Einen steileren Aufstieg, als ihn Jonas Vingegaard in den letzten 4 Jahren hingelegt hat, kann man kaum bewältigen. 2018 arbeitete der frischgebackene Tour-de-France-Sieger noch halbtags in einer Fischfabrik auf der dänischen Halbinsel Jütland.
Ich würde nicht sagen, dass ich faul war. Aber ich war nicht immer der Typ, der am meisten trainiert hat.
«Ich habe das wirklich gemacht», verriet er im vergangenen Jahr der Süddeutschen Zeitung in einem Interview. Im Alter von 18 Jahren hatte er den Job angetreten, seine Karriere als Radrennfahrer war damals ins Stocken geraten. «Ich würde nicht sagen, dass ich faul war. Aber ich war nicht immer der Typ, der am meisten trainiert hat», sagte Vingegaard weiter.
Die Arbeit in der Fabrik sollte ihm allerdings neuen Schub verleihen. Die Motivation, nach der Arbeit aufs Rad zu steigen, sei wieder grösser geworden. Dass er wenige Jahre später den Rad-Olymp besteigen würde, ahnte zu dieser Zeit kaum jemand.
Vom Helfer zum Temporär-Captain
Vingegaard liess sein grosses Potenzial zwar zwischenzeitlich aufblitzen, grosse Siege hatte der 25-Jährige aber kaum zu verzeichnen. 2019, als er seinen ersten Vertrag als Vollprofi bei seinem jetzigen Team Jumbo-Visma unterschrieb, verzeichnete er mit einem Etappensieg bei der Polen-Rundfahrt seinen ersten grossen Erfolg.
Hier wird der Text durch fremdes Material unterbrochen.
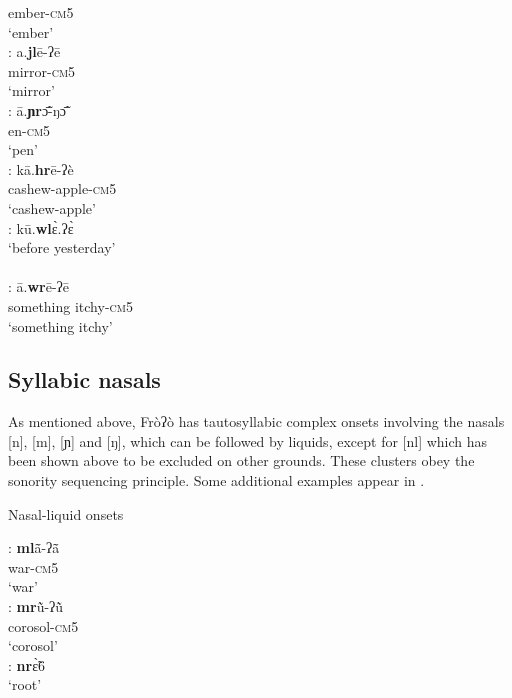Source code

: \documentclass[output=paper]{langscibook}
\begin{document}
\begin{exe}
\begin{multicols}{2}
\begin{xlisti}
            {}  ember-\textsc{cm}5\\
            {} `ember' \\
        \ex \glll [jl]:      a.\textbf{jl}ē-ʔē \\
            {}   mirror-\textsc{cm}5  \\
            {} `mirror'\\
        \ex \glll [ɲr]:   ā.\textbf{ɲr}ɔ̃̄-ŋɔ̃̄ \\
            {}  en-\textsc{cm}5 \\
            {} `pen'\\
        \ex \glll  [hr]:    kā.\textbf{hr}ē-ʔè\\
            {}  cashew-apple-\textsc{cm}5\\
            {}  `cashew-apple'\\
        \ex \glll [wl]:  kū.\textbf{wl}ɛ̀.ʔɛ̀ \\
            {} {`before yesterday'}\\
            {} {}\\
        \ex \glll  [wr]:    ā.\textbf{wr}ē-ʔē\\
            {} {something itchy-\textsc{cm}5}\\
            {} {`something itchy'}\\
     \end{xlisti}
     \end{multicols}
 \end{exe}

\subsection{ Syllabic nasals}
\label{sec:traore:syllabicnasals:2d}

As mentioned above, Fròʔò has tautosyllabic complex onsets involving the nasals [n], [m], [ɲ] and [ŋ], which can be followed by liquids, except for [nl] which has been shown above to be excluded on other grounds. These clusters obey the sonority sequencing principle. Some additional examples appear in .

 \begin{exe}\setlength{\multicolsep}{0pt}
    \ex Nasal-liquid onsets \label{ex:traore:nasalWithLiquids:16}
     \begin{multicols}{3}
        \begin{xlist}
            \ex \glll [ml]:       \textbf{ml}ã̄-ʔã̄ \\
                {}  war-\textsc{cm}5 \\
                {} `war'\\
            \ex \glll [mr]:       \textbf{mr}ũ̀-ʔũ̀ \\
                {}   corosol-\textsc{cm}5\\
                {}  `corosol'\\
            \ex \gll [nr]:      \textbf{nr}ɛ̃̀6 \\
                {}  `root'\\
        \end{xlist}
     \end{multicols}
 \end{exe}
\end{document}
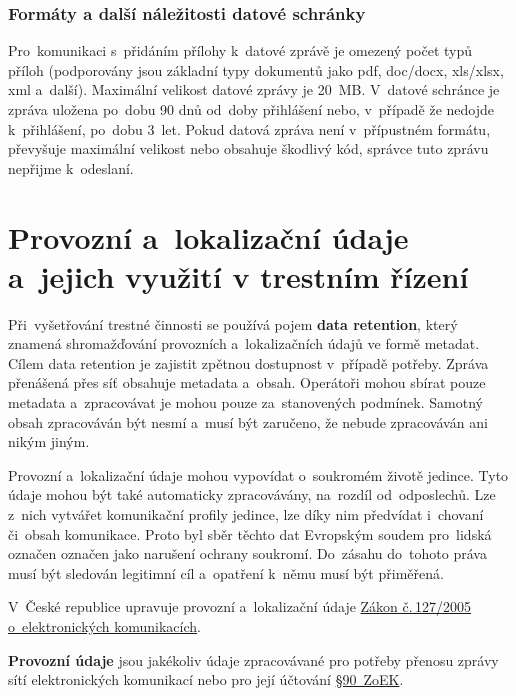 \subsubsection{Formáty a další náležitosti datové schránky}

Pro~komunikaci s~přidáním přílohy k~datové zprávě je omezený počet typů příloh (podporovány jsou základní typy dokumentů jako pdf, doc/docx, xls/xlsx, xml a~další). Maximální velikost datové zprávy je 20~MB. V~datové schránce je zpráva uložena po~dobu 90 dnů od~doby přihlášení nebo, v~případě že nedojde k~přihlášení, po~dobu 3~let. Pokud datová zpráva není v~přípustném formátu, převyšuje maximální velikost nebo obsahuje škodlivý kód, správce tuto zprávu nepřijme k~odeslaní.













\clearpage
\section{Provozní a~lokalizační údaje a~jejich využití v trestním řízení}

Při~vyšetřování trestné činnosti se používá pojem \textbf{data retention}, který znamená shromažďování provozních a~lokalizačních údajů ve formě metadat. Cílem data retention je zajistit zpětnou dostupnost v~případě potřeby. Zpráva přenášená přes síť obsahuje metadata a~obsah. Operátoři mohou sbírat pouze metadata a~zpracovávat je mohou pouze za~stanovených podmínek. Samotný obsah zpracováván být nesmí a~musí být zaručeno, že nebude zpracováván ani nikým jiným.

Provozní a~lokalizační údaje mohou vypovídat o~soukromém životě jedince. Tyto údaje mohou být také automaticky zpracovávány, na~rozdíl od~odposlechů. Lze z~nich vytvářet komunikační profily jedince, lze díky nim předvídat i~chovaní či~obsah komunikace. Proto byl sběr těchto dat Evropským soudem pro~lidská označen označen jako narušení ochrany soukromí. Do~zásahu do~tohoto práva musí být sledován legitimní cíl a~opatření k~němu musí být přiměřená.

V~České republice upravuje provozní a~lokalizační údaje \href{https://www.zakonyprolidi.cz/cs/2005-127}{Zákon č.\,127/2005 o~elektronických komunikacích}.

\textbf{Provozní údaje} jsou jakékoliv údaje zpracovávané pro potřeby přenosu zprávy sítí elektronických komunikací nebo pro její účtování \href{https://www.zakonyprolidi.cz/cs/2005-127#p90-1}{§90~ZoEK}.

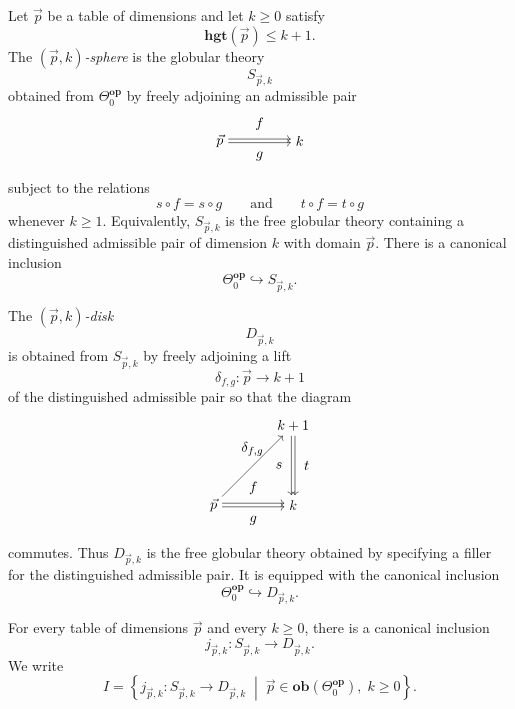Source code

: \documentclass{tac}
\begin{document}
\begin{definition}\label{spheres_in_inf_gpds}
Let $\vec{p}$ be a table of dimensions and let $k\geq0$ satisfy
\[
\mathbf{hgt}(\vec{p})\leq k+1.
\]
The \emph{$(\vec{p},k)$-sphere} is the globular theory
\[
S_{\vec{p},k}
\]
obtained from $\Theta_0^\mathbf{op}$ by freely adjoining an admissible pair
\[
\begin{tikzpicture}[node distance=2cm]
    \node (A) {$\vec{p}$};
    \node (B)[right of=A]{$k$};
    \draw[transform canvas={yshift=0.3ex},->]
        (A) to node[above=3] {$f$} (B);
    \draw[transform canvas={yshift=-0.3ex},->,swap]
        (A) to node[below=3] {$g$} (B);
\end{tikzpicture}
\]
subject to the relations
\[
s\circ f=s\circ g
\qquad\text{and}\qquad
t\circ f=t\circ g
\]
whenever $k\geq1$. Equivalently, $S_{\vec{p},k}$ is the free globular theory containing a distinguished admissible pair of dimension $k$ with domain $\vec{p}$. There is a canonical inclusion
\[
\Theta_0^\mathbf{op}\hookrightarrow S_{\vec{p},k}.
\]
\end{definition}

\begin{definition}\label{disks_in_inf_gpds}
The \emph{$(\vec{p},k)$-disk}
\[
D_{\vec{p},k}
\]
is obtained from $S_{\vec{p},k}$ by freely adjoining a lift
\[
\delta_{f,g}:\vec{p}\longrightarrow k+1
\]
of the distinguished admissible pair so that the diagram
\[
\begin{tikzpicture}[node distance=2cm]
    \node (A) {$\vec{p}$};
    \node (B)[right of=A]{$k$};
    \node (C) [above of=B]{$k+1$};
    \draw[transform canvas={yshift=0.3ex},->]
        (A) to node[above=3] {$f$} (B);
    \draw[transform canvas={yshift=-0.3ex},->,swap]
        (A) to node[below=3] {$g$} (B);
    \draw[transform canvas={xshift=-0.3ex},->]
        (C) to node[left=3] {$s$} (B);
    \draw[transform canvas={xshift=0.3ex},->,swap]
        (C) to node[right=3] {$t$} (B);
    \draw[->]
        (A) to node[above=4] {$\delta_{f,g}$} (C);
\end{tikzpicture}
\]
commutes. Thus $D_{\vec{p},k}$ is the free globular theory obtained by specifying a filler for the distinguished admissible pair. It is equipped with the canonical inclusion
\[
\Theta_0^\mathbf{op}\hookrightarrow D_{\vec{p},k}.
\]
\end{definition}

\begin{notation}\label{incl_of_sphere_into_disks}
For every table of dimensions $\vec{p}$ and every $k\geq0$, there is a canonical inclusion
\[
j_{\vec{p},k}:S_{\vec{p},k}\longrightarrow D_{\vec{p},k}.
\]
We write
\[
I=
\left\{
j_{\vec{p},k}
:
S_{\vec{p},k}\rightarrow D_{\vec{p},k}
\;\middle|\;
\vec{p}\in\mathbf{ob}(\Theta_0^\mathbf{op}),\;
k\ge0
\right\}.
\]
\end{notation}
\end{document}
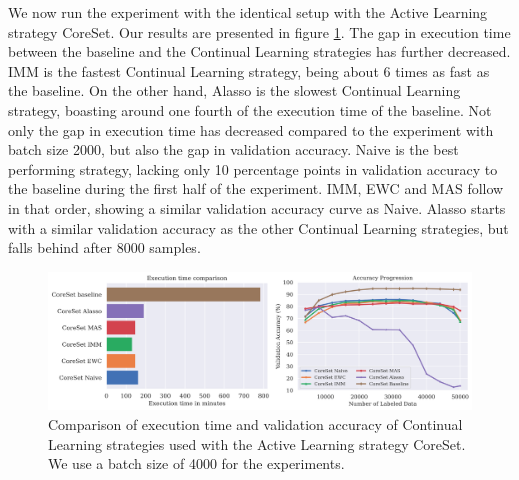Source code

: We now run the experiment with the identical setup with the Active Learning strategy CoreSet. Our results are presented in figure \ref{fig:Evaluation:Results:CAL:CoreSet4000}. The gap in execution time between the baseline and the Continual Learning 
strategies has further decreased. IMM is the fastest Continual Learning strategy, being about 6 times as fast as the baseline. On the other hand, Alasso is the slowest Continual Learning strategy, boasting around one fourth of the execution time of the
baseline. Not only the gap in execution time has decreased compared to the experiment with batch size 2000, but also the gap in validation accuracy. Naive is the best performing strategy, lacking only 10 percentage points in validation accuracy to the
baseline during the first half of the experiment. IMM, EWC and MAS follow in that order, showing a similar validation accuracy curve as Naive. Alasso starts with a similar validation accuracy as the other Continual Learning strategies, but falls behind
after 8000 samples. \par


\begin{figure}[h]
    \centering
    \includegraphics[width=\linewidth]{images/results_CAL/CoreSet_CAL_4000b.png}
    \caption[Continual Active Learning CoreSet 4000 batch size]{Comparison of execution time and validation accuracy of Continual Learning strategies used with the Active Learning strategy
    CoreSet. We use a batch size of 4000 for the experiments.}
    \label{fig:Evaluation:Results:CAL:CoreSet4000}
\end{figure}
Ich dachte immer, dass ich eine Chance habe, die Tour de France zu gewinnen. Aber es wirklich zu tun, ist unglaublich.
Es war allerdings die Tour de France 2021, die den Stern des Vaters einer kleinen Tochter endgültig aufgehen liess. Vingegaard startete wiederum als Helfer von Topfavorit Primoz Roglic in die Frankreich-Rundfahrt. Bereits im Jahr zuvor an der Vuelta hatte er bei seiner 1. Teilnahme an einer dreiwöchigen Rundfahrt seinem Captain zum Gesamtsieg verholfen. Als Roglic die Tour de France 2021 am 3. Tag nach einem Sturz hatte aufgeben müssen, übernahm Vingegaard plötzlich die Rolle des Teamcaptains.
Mit seinem überraschenden, mutigen und beherzten Auftritt schaffte es der Däne als Gesamtzweiter hinter Tadej Pogacar auf das Podest. Was vor einem Jahr noch nicht geklappt hatte, wurde nun Realität. «Ich dachte immer, dass ich eine Chance habe, die Tour de France zu gewinnen. Aber es wirklich zu tun, ist unglaublich», freut sich Vingegaard.
Machtdemonstration und grosses Fairplay
Vingegaard lieferte auf der 11. Etappe eine Machtdemonstration ab, distanzierte Pogacar und übernahm das Maillot Jaune, welches er bis nach Paris nicht mehr abgab. Als wenige Tage später Roglic erneut frühzeitig aussteigen musste, war der Weg für Vingegaard geebnet. Er hatte die uneingeschränkte Unterstützung seines Teams Jumbo-Visma auf sicher und hielt Pogacar auf den restlichen Etappen in beeindruckender Manier in Schach.
Mit dem grossen Sieg vor Augen bewies er auf der 18. Etappe auch grossen Sportsgeist. Als Pogacar in einer Abfahrt stürzte, hätte Vingegaard seinem Verfolger davon- und weitere entscheidende Sekunden herausfahren können. Doch er wartete auf den Slowenen und erkundigte sich, ob alles in Ordnung sei – wie ein wahrer Champion eben.